Adopting a kitten is quite an undertaking and absolutely one of the greatest joys imaginable. Nothing brings a smile to your heart and joy to your soul faster than a bouncing ball of fur popping up and rolling over. To be able to share the pure joy of that spirit is one of the most endearing qualities of pet ownership. That bubbly spirit and those inquisitive curious stares bind our hearts to their adorableness and are the foundation to the many years of love and companionship to come.
There is nothing more precious than the round face, those big soft eyes and the whiskers and fluff of a tiny body full of energy.
With all of the chaos that a kitten can bring into your life there will come the responsibility of a life that may live for another 20 years. Those twenty years will be full of love, affection, purring, companionship, but also potential illness, disease, behavioral conditions, moves to other homes, additional members of the family, and some twists and turns in the road of life. To be prepared for all of them at the time of adoption is inconceivable, but to have a plan and basic understanding of the path ahead is the best way to make a solid decision for everyone involved.
Most kittens are adopted. Many of these are from shelters, some from friends with unexpected litters, but a few are purchased from breeders.
There are many breeds of cats. They, like dogs, have breed specific personalities, characteristics and even diseases and medical afflictions. Also, like purebred dogs, there is an over representation of some diseases due to their purebred status. Most veterinarians agree that the ‘muttier’ mixed pets seem to live longer healthier lives and not need veterinary intervention as often. If you decide to purchase a pure bred cat ask the breeder very specific questions based on the research done online, with your veterinarian, and with the breeder.
There are many helpful hints to picking the perfect kitten for your home.

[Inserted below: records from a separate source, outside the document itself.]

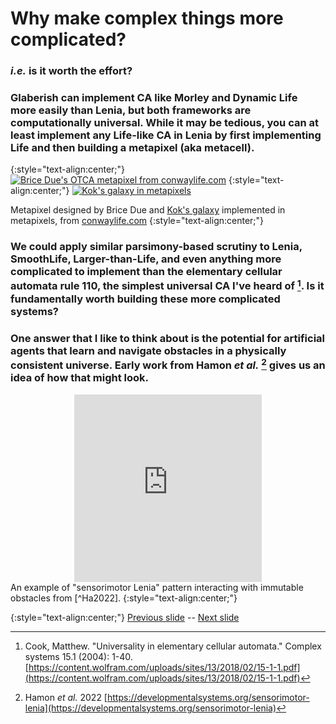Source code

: # Why make complex things more complicated?

### _i.e._ is it worth the effort? 

### Glaberish can implement CA like Morley and Dynamic Life more easily than Lenia, but both frameworks are computationally universal. While it may be tedious, you can at least implement any Life-like CA in Lenia by first implementing Life and then building a metapixel (aka metacell).

{:style="text-align:center;"}
[![Brice Due's OTCA metapixel from conwaylife.com](https://web.archive.org/web/20220228132429/https://conwaylife.com/w/images/3/3a/Otcametapixel.png)](https://conwaylife.com/wiki/OTCA_metapixel)
{:style="text-align:center;"}
[![Kok's galaxy in metapixels](https://web.archive.org/web/20220311083041/https://conwaylife.com/w/images/1/13/Otcametapixel_galaxy.png)](https://conwaylife.com/wiki/OTCA_metapixel)

Metapixel designed by Brice Due and [Kok's galaxy](https://conwaylife.com/wiki/Kok's_galaxy) implemented in metapixels, from [conwaylife.com](https://conwaylife.com/wiki/OTCA_metapixel)
{:style="text-align:center;"}

### We could apply similar parsimony-based scrutiny to Lenia, SmoothLife, Larger-than-Life, and even anything more complicated to implement than the elementary cellular automata rule 110, the simplest universal CA I've heard of [^Co2004]. Is it fundamentally worth building these more complicated systems? 

### One answer that I like to think about is the potential for artificial agents that learn and navigate obstacles in a physically consistent universe. Early work from Hamon _et al._ [^Ha2022] gives us an idea of how that might look. 

<div align="center">
<embed src="https://web.archive.org/web/20220611163325/https://developmentalsystems.org/sensorimotor-lenia/public/resultObstacle.mp4" autostart="false" height="300" width="300">
</div>
An example of "sensorimotor Lenia" pattern interacting with immutable obstacles from [^Ha2022]. 
{:style="text-align:center;"} 

[^Co2004]: Cook, Matthew. "Universality in elementary cellular automata." Complex systems 15.1 (2004): 1-40. [https://content.wolfram.com/uploads/sites/13/2018/02/15-1-1.pdf](https://content.wolfram.com/uploads/sites/13/2018/02/15-1-1.pdf)

[^Ha2022]: Hamon _et al._ 2022 [https://developmentalsystems.org/sensorimotor-lenia](https://developmentalsystems.org/sensorimotor-lenia)

{:style="text-align:center;"}
[Previous slide](https://rivesunder.github.io/yuca_docs/g_slide_001) -- [Next slide](https://rivesunder.github.io/yuca_docs/g_slide_003)

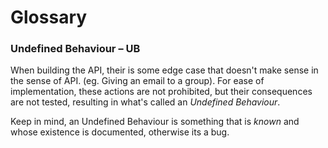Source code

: # Glossary

### Undefined Behaviour – UB
When building the API, their is some edge case that doesn't make sense in the sense of API. (eg. Giving an email to a group). For ease of implementation, these actions are not prohibited, but their consequences are not tested, resulting in what's called an *Undefined Behaviour*.

Keep in mind, an Undefined Behaviour is something that is *known* and whose existence is documented, otherwise its a bug.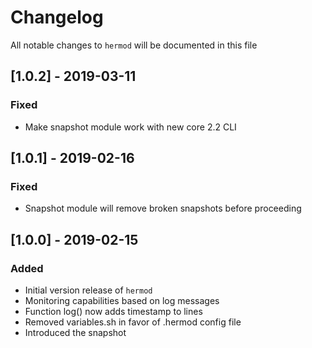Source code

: # Changelog

All notable changes to `hermod` will be documented in this file

## [1.0.2] - 2019-03-11
### Fixed
- Make snapshot module work with new core 2.2 CLI

## [1.0.1] - 2019-02-16
### Fixed
- Snapshot module will remove broken snapshots before proceeding

## [1.0.0] - 2019-02-15
### Added
- Initial version release of `hermod`
- Monitoring capabilities based on log messages
- Function log() now adds timestamp to lines
- Removed variables.sh in favor of .hermod config file
- Introduced the snapshot 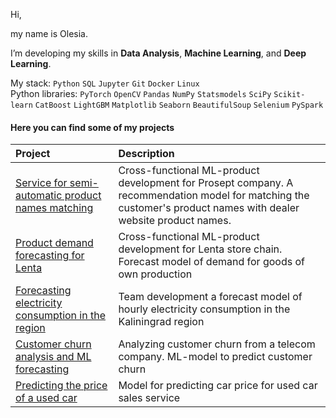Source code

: Hi,

my name is Olesia.

I’m developing my skills in **Data Analysis**, **Machine Learning**, and **Deep Learning**.  

My stack:  `Python`  `SQL`  `Jupyter`  `Git`  `Docker` `Linux`      
Python libraries: `PyTorch` `OpenCV` `Pandas` `NumPy` `Statsmodels` `SciPy`  `Scikit-learn` `CatBoost` `LightGBM` `Matplotlib` `Seaborn` `BeautifulSoup` `Selenium`  `PySpark` 



#### Here you can find some of my projects

| **Project** | **Description** | 
| :-------------------- | :--------------------- |
|[Service for semi-automatic product names matching](https://github.com/zdesia/data-competitions/tree/main/Prosept_matching)| Cross-functional ML-product development for Prosept company. A recommendation model for matching the customer's product names with dealer website product names. |
|[Product demand forecasting for Lenta](https://github.com/zdesia/data-competitions/tree/main/Lenta%20Hackathon%20Demand%20Forecasting) |Cross-functional ML-product development for Lenta store chain. Forecast model of demand for goods of own production|
|[Forecasting electricity consumption in the region](https://github.com/zdesia/data-competitions/tree/main/GlowByte%20Hackathon%20Electricity%20Consumption%20Forecasting) |  Team development a forecast model of hourly electricity consumption in the Kaliningrad region |
|[Customer churn analysis and ML forecasting](https://github.com/zdesia/churn-telecom/tree/main)| Analyzing customer churn from a telecom company. ML-model to predict customer churn|
[Predicting the price of a used car](https://github.com/zdesia/data-competitions/tree/main/auto-price-kaggle) | Model for predicting car price for used car sales service |

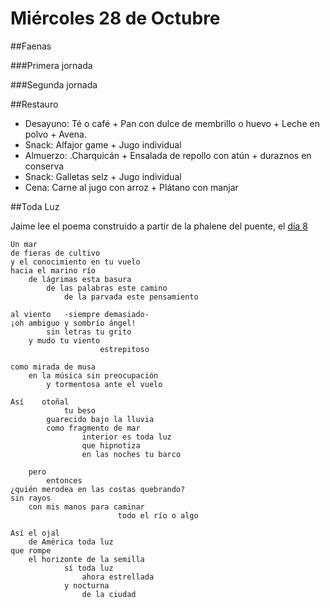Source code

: # Miércoles 28 de Octubre

##Faenas

###Primera jornada

###Segunda jornada

##Restauro

- Desayuno: Té o café + Pan con dulce de membrillo o huevo + Leche en polvo + Avena.
- Snack: Alfajor game + Jugo individual
- Almuerzo: .Charquicán + Ensalada de repollo con atún + duraznos en conserva
- Snack: Galletas selz + Jugo individual
- Cena: Carne al jugo con arroz + Plátano con manjar

##Toda Luz

Jaime lee el poema construido a partir de la phalene del puente, el [día 8](dia_08.md)

    Un mar
    de fieras de cultivo
    y el conocimiento en tu vuelo
    hacia el marino río
        de lágrimas esta basura
            de las palabras este camino
                de la parvada este pensamiento

    al viento   -siempre demasiado-
    ¡oh ambiguo y sombrío ángel!
            sin letras tu grito
        y mudo tu viento
                        estrepitoso
                        
    como mirada de musa
        en la música sin preocupación
            y tormentosa ante el vuelo

    Así    otoñal
                tu beso
            guarecido bajo la lluvia
            como fragmento de mar
                    interior es toda luz
                    que hipnotiza
                    en las noches tu barco

        pero
            entonces
    ¿quién merodea en las costas quebrando?
    sin rayos
        con mis manos para caminar
                            todo el río o algo

    Así el ojal
        de América toda luz
    que rompe
        el horizonte de la semilla
                sí toda luz
                    ahora estrellada
                y nocturna
                    de la ciudad

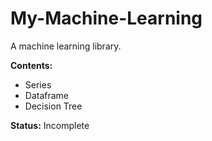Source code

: # My-Machine-Learning

A machine learning library. 

**Contents:**

- Series
- Dataframe
- Decision Tree


**Status:** Incomplete
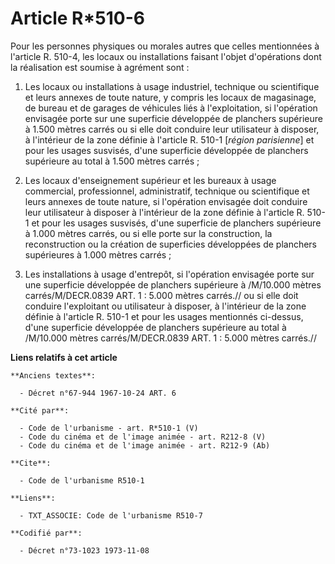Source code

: # Article R*510-6

Pour les personnes physiques ou morales autres que celles mentionnées à l'article R. 510-4, les locaux ou installations
faisant l'objet d'opérations dont la réalisation est soumise à agrément sont :

1. Les locaux ou installations à usage industriel, technique ou scientifique et leurs annexes de toute nature, y compris les
locaux de magasinage, de bureau et de garages de véhicules liés à l'exploitation, si l'opération envisagée porte sur une
superficie développée de planchers supérieure à 1.500 mètres carrés ou si elle doit conduire leur utilisateur à disposer, à
l'intérieur de la zone définie à l'article R. 510-1 [*région parisienne*] et pour les usages susvisés, d'une superficie
développée de planchers supérieure au total à 1.500 mètres carrés ;

2. Les locaux d'enseignement supérieur et les bureaux à usage commercial, professionnel, administratif, technique ou
scientifique et leurs annexes de toute nature, si l'opération envisagée doit conduire leur utilisateur à disposer à
l'intérieur de la zone définie à l'article R. 510-1 et pour les usages susvisés, d'une superficie de planchers supérieure à
1.000 mètres carrés, ou si elle porte sur la construction, la reconstruction ou la création de superficies développées de
planchers supérieures à 1.000 mètres carrés ;

3. Les installations à usage d'entrepôt, si l'opération envisagée porte sur une superficie développée de planchers supérieure
à /M/10.000 mètres carrés/M/DECR.0839 ART. 1 : 5.000 mètres carrés.// ou si elle doit conduire l'exploitant ou utilisateur à
disposer, à l'intérieur de la zone définie à l'article R. 510-1 et pour les usages mentionnés ci-dessus, d'une superficie
développée de planchers supérieure au total à /M/10.000 mètres carrés/M/DECR.0839 ART. 1 : 5.000 mètres carrés.//

**Liens relatifs à cet article**

	**Anciens textes**:

	  - Décret n°67-944 1967-10-24 ART. 6

	**Cité par**:

	  - Code de l'urbanisme - art. R*510-1 (V)
	  - Code du cinéma et de l'image animée - art. R212-8 (V)
	  - Code du cinéma et de l'image animée - art. R212-9 (Ab)

	**Cite**:

	  - Code de l'urbanisme R510-1

	**Liens**:

	  - TXT_ASSOCIE: Code de l'urbanisme R510-7

	**Codifié par**:

	  - Décret n°73-1023 1973-11-08
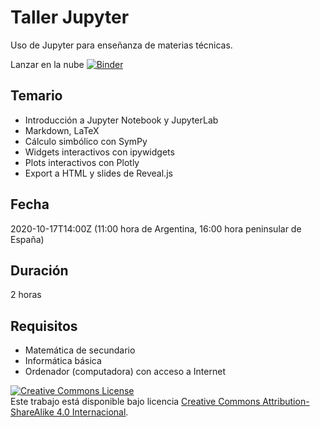 # Taller Jupyter

Uso de Jupyter para enseñanza de materias técnicas.

Lanzar en la nube [![Binder](https://mybinder.org/badge_logo.svg)](https://mybinder.org/v2/gh/astrojuanlu/taller-jupyter/master)

## Temario

- Introducción a Jupyter Notebook y JupyterLab
- Markdown, LaTeX
- Cálculo simbólico con SymPy
- Widgets interactivos con ipywidgets
- Plots interactivos con Plotly
- Export a HTML y slides de Reveal.js

## Fecha

2020-10-17T14:00Z (11:00 hora de Argentina, 16:00 hora peninsular de España)

## Duración

2 horas

## Requisitos

- Matemática de secundario
- Informática básica
- Ordenador (computadora) con acceso a Internet

<a rel="license" href="http://creativecommons.org/licenses/by-sa/4.0/"><img alt="Creative Commons License" style="border-width:0" src="https://i.creativecommons.org/l/by-sa/4.0/80x15.png" /></a><br />Este trabajo está disponible bajo licencia <a rel="license" href="http://creativecommons.org/licenses/by-sa/4.0/">Creative Commons Attribution-ShareAlike 4.0 Internacional</a>.
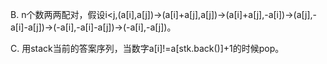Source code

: B. n个数两两配对，假设i<j,(a[i],a[j])->(a[i]+a[j],a[j])->(a[i]+a[j],-a[i])->(a[j],-a[i]-a[j])->(-a[i],-a[i]-a[j])->(-a[i],-a[j])。

C. 用stack当前的答案序列，当数字a[i]!=a[stk.back()]+1的时候pop。

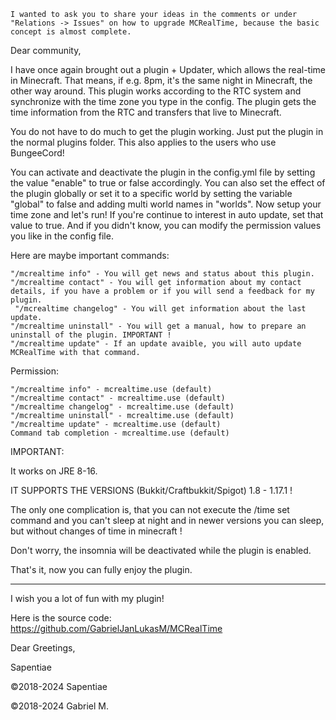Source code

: 

    I wanted to ask you to share your ideas in the comments or under "Relations -> Issues" on how to upgrade MCRealTime, because the basic concept is almost complete.

 

Dear community,

 

I have once again brought out a plugin + Updater, which allows the real-time in Minecraft. That means, if e.g. 8pm, it's the same night in Minecraft, the other way around. This plugin works according to the RTC system and synchronize with the time zone you type in the config. The plugin gets the time information from the RTC and transfers that live to Minecraft.

 

You do not have to do much to get the plugin working. Just put the plugin in the normal plugins folder. This also applies to the users who use BungeeCord!

 

 

You can activate and deactivate the plugin in the config.yml file by setting the value "enable" to true or false accordingly. You can also set the effect of the plugin globally or set it to a specific world by setting the variable "global" to false and adding multi world names in "worlds". Now setup your time zone and let's run! If you're continue to interest in auto update, set that value to true. And if you didn't know, you can modify the permission values you like in the config file.

 

 

Here are maybe important commands:

 

    "/mcrealtime info" - You will get news and status about this plugin.
    "/mcrealtime contact" - You will get information about my contact details, if you have a problem or if you will send a feedback for my plugin.
     "/mcrealtime changelog" - You will get information about the last update.
    "/mcrealtime uninstall" - You will get a manual, how to prepare an uninstall of the plugin. IMPORTANT !
    "/mcrealtime update" - If an update avaible, you will auto update MCRealTime with that command.

  

Permission: 

    "/mcrealtime info" - mcrealtime.use (default)
    "/mcrealtime contact" - mcrealtime.use (default)
    "/mcrealtime changelog" - mcrealtime.use (default)
    "/mcrealtime uninstall" - mcrealtime.use (default)
    "/mcrealtime update" - mcrealtime.use (default)
    Command tab completion - mcrealtime.use (default)

IMPORTANT:

 

It works on JRE 8-16.

 

IT SUPPORTS THE VERSIONS (Bukkit/Craftbukkit/Spigot) 1.8 - 1.17.1 ! 

 

The only one complication is, that you can not execute the /time set <time> </time>command and you can't sleep at night and in newer versions you can sleep, but without changes of time in minecraft !

Don't worry, the insomnia will be deactivated while the plugin is enabled.

 

That's it, now you can fully enjoy the plugin.

 

_______________________________________________________________
 

I wish you a lot of fun with my plugin!

Here is the source code: https://github.com/GabrielJanLukasM/MCRealTime

 

Dear Greetings,

 

Sapentiae

 

©2018-2024 Sapentiae

 

©2018-2024 Gabriel M.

The best place to start is making sure that this addition to your home is what everyone in the household wants. Don’t get a pet as a gift for a child without adult parental approval, and don’t make this decision without a thorough understanding of the ups and downs and costs associated with this lifelong decision. Do you have a safe and appropriate environment for a new kitten? Is there room to run, play, eat and be safe from any other members of the household that might be scary to a new kitten?
Here is the challenging part of adopting a new kitten? With the kaleidoscope of colors playing in front of you how do you know which kitten is right for you?
It is best to decide first what pet will fit best into your life. (see our how to pick the right pet guide).
Once you have decided a kitten is the best fit for you and your family then the task of trying to decide which kitten to choose from arises? If you are adopting from a shelter or rescue ask the adoption center staff to help you. Ask about which kittens are best for you based on the personality qualities you are looking for. Also ask about the kittens and cats that they recommend? Maybe a kitten that is already spayed, neutered, and vetted is a better fit for you than a 6 week old rambunctious baby who still needs multiple vet visits ahead of them?
A good tip for deciding which kitten to choose from a group is to stand back and just observe them for a while, at least 10 to 20 minutes. Observe which kitten is the ring leader, which is the most vocal, the most outgoing, the shy one, the bubbly one, in essence which kitten will be the most like your household, or the most comfortable fit for your environment. We humans each have our own unique personality and the same goes for each feline. If you are looking for a lap cat then pick up each cat or kitten and see if they settle into your arms gently and calmly. If you are looking for calm and reserved then perhaps the kitten that is quietly playing in the corner is a better choice than the kittens climbing the walls?
As a veterinarian I think that for many of my clients debating adopting a kitten I also discuss the advantages of adopting two. They don’t have to be siblings, or even the same age, but having two kittens, or cats, or about the same age or activity level tends to be easier than one. I know this might sounds crazy, but think about how much time you have to spend with your cats. If you want a companion to lie on your lap for much of the day, well then you probably need a cat, an older cat. If you are adopting a kitten to have a fun-loving addition to your already busy life then maybe having a kitten to keep your kitten tired at night so you can sleep, and entertained so they don’t attack your feet with every step you take is a good idea? I see far fewer behavioral problems and frustrated families with two happily co-existing kittens keeping each other company than with the one kitten households. After all, we all need companions don’t we?
After practicing veterinary medicine for many years, and having many cats of my own, I have figured out which kitten works well in my home. I love the sweet cuddliness of a warm purring cat or kitten in my arms. So when it came time to bring a new cat into my home that’s what I looked for. The bright, happy, cat that turned into a puddle of purring when picked up. I also took great time in making sure that the original family members got along with the new family members. It is imperative that every member of the house feel safe, and happy.
If you find a timid reluctant kitten and fall in love, don’t dismay. Kittens, like all other living beings, have the ability to learn and adapt. But there will be a longer, more challenging road ahead. Time, patience, and determination are sometimes all that is needed to turn a shy kitten into a trusting loving member of a new family.
Ask many questions, seek lots of advice, and make a sound decision for a happy long lifetime together.